◆ **Data for analysis**:
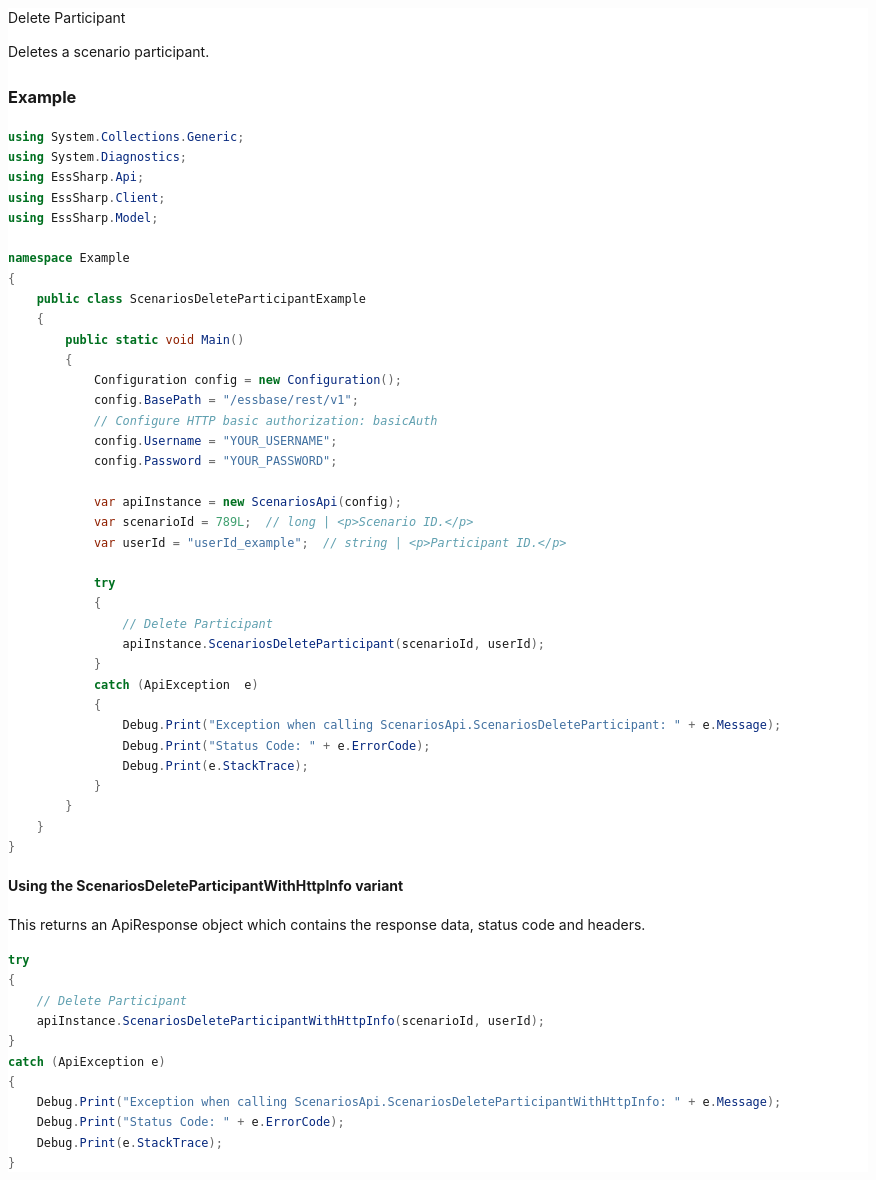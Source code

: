 Delete Participant

<p>Deletes a scenario participant.</p>

### Example
```csharp
using System.Collections.Generic;
using System.Diagnostics;
using EssSharp.Api;
using EssSharp.Client;
using EssSharp.Model;

namespace Example
{
    public class ScenariosDeleteParticipantExample
    {
        public static void Main()
        {
            Configuration config = new Configuration();
            config.BasePath = "/essbase/rest/v1";
            // Configure HTTP basic authorization: basicAuth
            config.Username = "YOUR_USERNAME";
            config.Password = "YOUR_PASSWORD";

            var apiInstance = new ScenariosApi(config);
            var scenarioId = 789L;  // long | <p>Scenario ID.</p>
            var userId = "userId_example";  // string | <p>Participant ID.</p>

            try
            {
                // Delete Participant
                apiInstance.ScenariosDeleteParticipant(scenarioId, userId);
            }
            catch (ApiException  e)
            {
                Debug.Print("Exception when calling ScenariosApi.ScenariosDeleteParticipant: " + e.Message);
                Debug.Print("Status Code: " + e.ErrorCode);
                Debug.Print(e.StackTrace);
            }
        }
    }
}
```

#### Using the ScenariosDeleteParticipantWithHttpInfo variant
This returns an ApiResponse object which contains the response data, status code and headers.

```csharp
try
{
    // Delete Participant
    apiInstance.ScenariosDeleteParticipantWithHttpInfo(scenarioId, userId);
}
catch (ApiException e)
{
    Debug.Print("Exception when calling ScenariosApi.ScenariosDeleteParticipantWithHttpInfo: " + e.Message);
    Debug.Print("Status Code: " + e.ErrorCode);
    Debug.Print(e.StackTrace);
}
```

◆ **Exercise**: Print every entry exactly. Pictures are not part of the copy.

◆ **Written solution**:
Source code

: Delete Participant

<p>Deletes a scenario participant.</p>

### Example
```csharp
using System.Collections.Generic;
using System.Diagnostics;
using EssSharp.Api;
using EssSharp.Client;
using EssSharp.Model;

namespace Example
{
    public class ScenariosDeleteParticipantExample
    {
        public static void Main()
        {
            Configuration config = new Configuration();
            config.BasePath = "/essbase/rest/v1";
            // Configure HTTP basic authorization: basicAuth
            config.Username = "YOUR_USERNAME";
            config.Password = "YOUR_PASSWORD";

            var apiInstance = new ScenariosApi(config);
            var scenarioId = 789L;  // long | <p>Scenario ID.</p>
            var userId = "userId_example";  // string | <p>Participant ID.</p>

            try
            {
                // Delete Participant
                apiInstance.ScenariosDeleteParticipant(scenarioId, userId);
            }
            catch (ApiException  e)
            {
                Debug.Print("Exception when calling ScenariosApi.ScenariosDeleteParticipant: " + e.Message);
                Debug.Print("Status Code: " + e.ErrorCode);
                Debug.Print(e.StackTrace);
            }
        }
    }
}
```

#### Using the ScenariosDeleteParticipantWithHttpInfo variant
This returns an ApiResponse object which contains the response data, status code and headers.

```csharp
try
{
    // Delete Participant
    apiInstance.ScenariosDeleteParticipantWithHttpInfo(scenarioId, userId);
}
catch (ApiException e)
{
    Debug.Print("Exception when calling ScenariosApi.ScenariosDeleteParticipantWithHttpInfo: " + e.Message);
    Debug.Print("Status Code: " + e.ErrorCode);
    Debug.Print(e.StackTrace);
}
```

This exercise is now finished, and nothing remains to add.